The engine is typically a global object created using `create_engine()` just once for a particular database. 

In [2]:
# Make sure to change to your directory
engine = sqlalchemy.create_engine('sqlite:///players.db')

The parameter `echo = True` makes SQLAlchemy log all SQL commands it is doing while you apply commands. 

For now, I'm just turning it off to make the cell output cleaner. 

The database will be intact, until you execute the commands. 

##### 2. Instantiate a Base

With the help of ORM tools, we don't need to write SQL queries anymore. 

Everything is done using a declarative system. 

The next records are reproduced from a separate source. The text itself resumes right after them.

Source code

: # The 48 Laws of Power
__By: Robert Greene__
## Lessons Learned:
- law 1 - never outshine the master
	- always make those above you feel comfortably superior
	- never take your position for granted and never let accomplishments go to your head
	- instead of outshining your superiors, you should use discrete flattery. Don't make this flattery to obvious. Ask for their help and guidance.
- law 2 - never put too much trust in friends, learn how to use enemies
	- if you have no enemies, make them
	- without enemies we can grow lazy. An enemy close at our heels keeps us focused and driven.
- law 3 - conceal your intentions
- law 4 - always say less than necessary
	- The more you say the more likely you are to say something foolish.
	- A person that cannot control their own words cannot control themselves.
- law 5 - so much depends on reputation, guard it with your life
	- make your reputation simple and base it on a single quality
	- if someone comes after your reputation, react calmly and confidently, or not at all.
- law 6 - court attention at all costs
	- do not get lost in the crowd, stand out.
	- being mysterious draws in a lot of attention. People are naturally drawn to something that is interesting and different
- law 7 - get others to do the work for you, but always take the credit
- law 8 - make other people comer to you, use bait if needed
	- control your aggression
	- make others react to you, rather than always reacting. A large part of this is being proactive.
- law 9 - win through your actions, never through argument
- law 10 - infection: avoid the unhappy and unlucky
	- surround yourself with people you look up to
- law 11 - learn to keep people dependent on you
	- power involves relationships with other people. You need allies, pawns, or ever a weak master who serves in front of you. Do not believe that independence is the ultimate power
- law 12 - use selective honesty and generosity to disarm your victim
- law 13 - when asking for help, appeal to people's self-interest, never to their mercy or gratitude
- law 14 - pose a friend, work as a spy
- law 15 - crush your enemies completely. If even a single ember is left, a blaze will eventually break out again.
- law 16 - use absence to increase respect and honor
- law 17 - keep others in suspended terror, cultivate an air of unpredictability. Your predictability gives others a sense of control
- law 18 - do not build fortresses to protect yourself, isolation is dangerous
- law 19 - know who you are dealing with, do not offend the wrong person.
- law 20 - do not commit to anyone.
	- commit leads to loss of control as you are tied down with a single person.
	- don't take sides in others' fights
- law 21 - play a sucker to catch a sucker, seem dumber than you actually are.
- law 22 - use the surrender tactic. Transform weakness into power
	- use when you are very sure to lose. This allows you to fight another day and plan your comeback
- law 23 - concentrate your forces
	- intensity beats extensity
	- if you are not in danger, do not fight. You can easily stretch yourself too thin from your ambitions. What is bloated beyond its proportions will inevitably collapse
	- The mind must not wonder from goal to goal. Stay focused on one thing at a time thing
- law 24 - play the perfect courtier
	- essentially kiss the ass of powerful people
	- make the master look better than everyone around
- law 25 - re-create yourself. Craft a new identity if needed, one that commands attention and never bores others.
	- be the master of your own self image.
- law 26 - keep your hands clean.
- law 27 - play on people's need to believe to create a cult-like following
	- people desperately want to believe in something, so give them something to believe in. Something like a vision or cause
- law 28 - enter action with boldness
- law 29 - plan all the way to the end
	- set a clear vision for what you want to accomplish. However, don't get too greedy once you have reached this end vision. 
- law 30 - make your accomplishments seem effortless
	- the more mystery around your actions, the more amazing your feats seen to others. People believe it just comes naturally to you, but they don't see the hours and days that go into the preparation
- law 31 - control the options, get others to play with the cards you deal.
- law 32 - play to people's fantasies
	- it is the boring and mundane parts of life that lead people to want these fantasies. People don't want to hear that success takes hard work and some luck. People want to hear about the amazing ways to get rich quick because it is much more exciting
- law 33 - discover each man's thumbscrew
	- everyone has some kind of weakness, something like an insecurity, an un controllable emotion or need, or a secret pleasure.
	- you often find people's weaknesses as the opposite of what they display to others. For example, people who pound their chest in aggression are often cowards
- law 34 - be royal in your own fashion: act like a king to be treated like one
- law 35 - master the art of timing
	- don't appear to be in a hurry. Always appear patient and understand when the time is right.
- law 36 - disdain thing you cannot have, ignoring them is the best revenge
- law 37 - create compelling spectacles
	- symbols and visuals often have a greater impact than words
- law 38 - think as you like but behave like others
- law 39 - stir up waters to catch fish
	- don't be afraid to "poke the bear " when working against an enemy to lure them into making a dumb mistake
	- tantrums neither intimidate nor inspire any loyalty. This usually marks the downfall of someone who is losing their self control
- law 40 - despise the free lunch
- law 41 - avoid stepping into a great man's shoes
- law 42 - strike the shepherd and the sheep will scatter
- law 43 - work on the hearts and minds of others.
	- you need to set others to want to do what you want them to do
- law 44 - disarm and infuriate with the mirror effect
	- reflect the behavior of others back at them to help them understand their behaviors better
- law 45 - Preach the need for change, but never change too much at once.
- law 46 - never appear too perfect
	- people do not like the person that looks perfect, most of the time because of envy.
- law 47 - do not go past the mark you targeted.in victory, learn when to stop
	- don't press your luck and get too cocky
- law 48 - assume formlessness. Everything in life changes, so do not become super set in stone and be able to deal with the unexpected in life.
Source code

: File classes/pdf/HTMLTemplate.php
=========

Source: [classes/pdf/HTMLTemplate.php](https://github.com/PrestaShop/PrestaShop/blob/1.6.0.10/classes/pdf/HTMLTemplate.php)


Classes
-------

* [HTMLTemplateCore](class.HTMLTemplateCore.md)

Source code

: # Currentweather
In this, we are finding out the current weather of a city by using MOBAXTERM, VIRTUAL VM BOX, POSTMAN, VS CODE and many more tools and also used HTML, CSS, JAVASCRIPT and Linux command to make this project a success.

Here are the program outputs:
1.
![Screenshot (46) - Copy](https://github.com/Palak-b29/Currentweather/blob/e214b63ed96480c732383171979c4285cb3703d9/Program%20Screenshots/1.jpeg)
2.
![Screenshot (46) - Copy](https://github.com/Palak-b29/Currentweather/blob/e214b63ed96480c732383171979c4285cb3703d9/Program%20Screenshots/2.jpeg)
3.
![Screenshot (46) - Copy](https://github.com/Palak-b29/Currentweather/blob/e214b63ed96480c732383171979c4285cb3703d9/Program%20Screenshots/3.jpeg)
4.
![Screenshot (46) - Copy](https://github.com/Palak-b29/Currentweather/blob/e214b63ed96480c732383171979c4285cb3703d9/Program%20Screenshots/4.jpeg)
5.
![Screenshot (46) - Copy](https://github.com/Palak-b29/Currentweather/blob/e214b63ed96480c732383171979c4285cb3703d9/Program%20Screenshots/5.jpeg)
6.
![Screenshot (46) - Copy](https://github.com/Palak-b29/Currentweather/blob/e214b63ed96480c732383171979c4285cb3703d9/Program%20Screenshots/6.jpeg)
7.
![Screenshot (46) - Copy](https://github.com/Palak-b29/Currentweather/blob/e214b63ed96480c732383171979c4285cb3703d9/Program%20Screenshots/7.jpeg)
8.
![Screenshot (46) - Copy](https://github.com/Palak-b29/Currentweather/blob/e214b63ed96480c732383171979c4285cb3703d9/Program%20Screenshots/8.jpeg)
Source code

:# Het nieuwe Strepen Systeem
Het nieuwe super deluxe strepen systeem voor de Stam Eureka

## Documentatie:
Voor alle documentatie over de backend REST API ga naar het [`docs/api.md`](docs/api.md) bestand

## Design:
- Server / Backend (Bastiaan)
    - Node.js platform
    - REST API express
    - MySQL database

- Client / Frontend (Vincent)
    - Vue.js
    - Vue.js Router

The `Base` class maintains a catalog of all the tables and classes (i.e. structures of the database). 

More information: https://stackoverflow.com/questions/1279613/what-is-an-orm-how-does-it-work-and-how-should-i-use-one

In [3]:
from sqlalchemy.ext.declarative import declarative_base
Base = declarative_base() 

In our database, each class is a table. Each attribute is a column in the table. 

A brief note on the table relations in SQL. 
1. One-to-one: one record of a table is linked to zero or one record of another table. 
    - A student can only have one student ID and one grade for a particular course. 
2. One-to-many: one record of a table can be mapped to multiple rows of another table. 
    - A student can have multiple emails of different type, e.g. school email, personal email, etc. 
3. Many-to-many: each row in a table can map to multiple rows in another table and vice versa. 
    - A student can know how to use several programming languages like R, Python, Julia. 
    - And one programming language (e.g. Python) can be mapped to multiple students who have the same skills. 


<br>

#### 3. Create our tables

Let's create a one-to-many example:   
One basketball team can have many players in each of them, but one player can only play for one basketball team. 

We need: 
1. Two tables: one for players, and one for teams
2. Foreign key on players to reference unique team ID (primary key for teams)
3. relationship() method to specify 

In [4]:
from sqlalchemy import Column, Integer, String, ForeignKey
# Create a table for Players
# Our Player table has 4 columns: ID, Name, Number, and Team ID
class Player(Base):
    __tablename__ = 'players'

    ## At first, only specify data types for the columns
    ## primary_key is unique, non-nullable identifier for row
    ## Have an ID column because player attributes (name, etc) are not unique
    ## At least 1 primary_key per table
    id = Column(Integer, primary_key = True) 
    name = Column(String)
    number = Column(Integer)
    
    ## ForeignKey tells us we have a relationship with another table ("teams") by the ("id") variable
    ## This info constrained to only come from that table
    ## What we are referencing is usually the primary key for that table
    team_id = Column(Integer, ForeignKey("teams.id")) 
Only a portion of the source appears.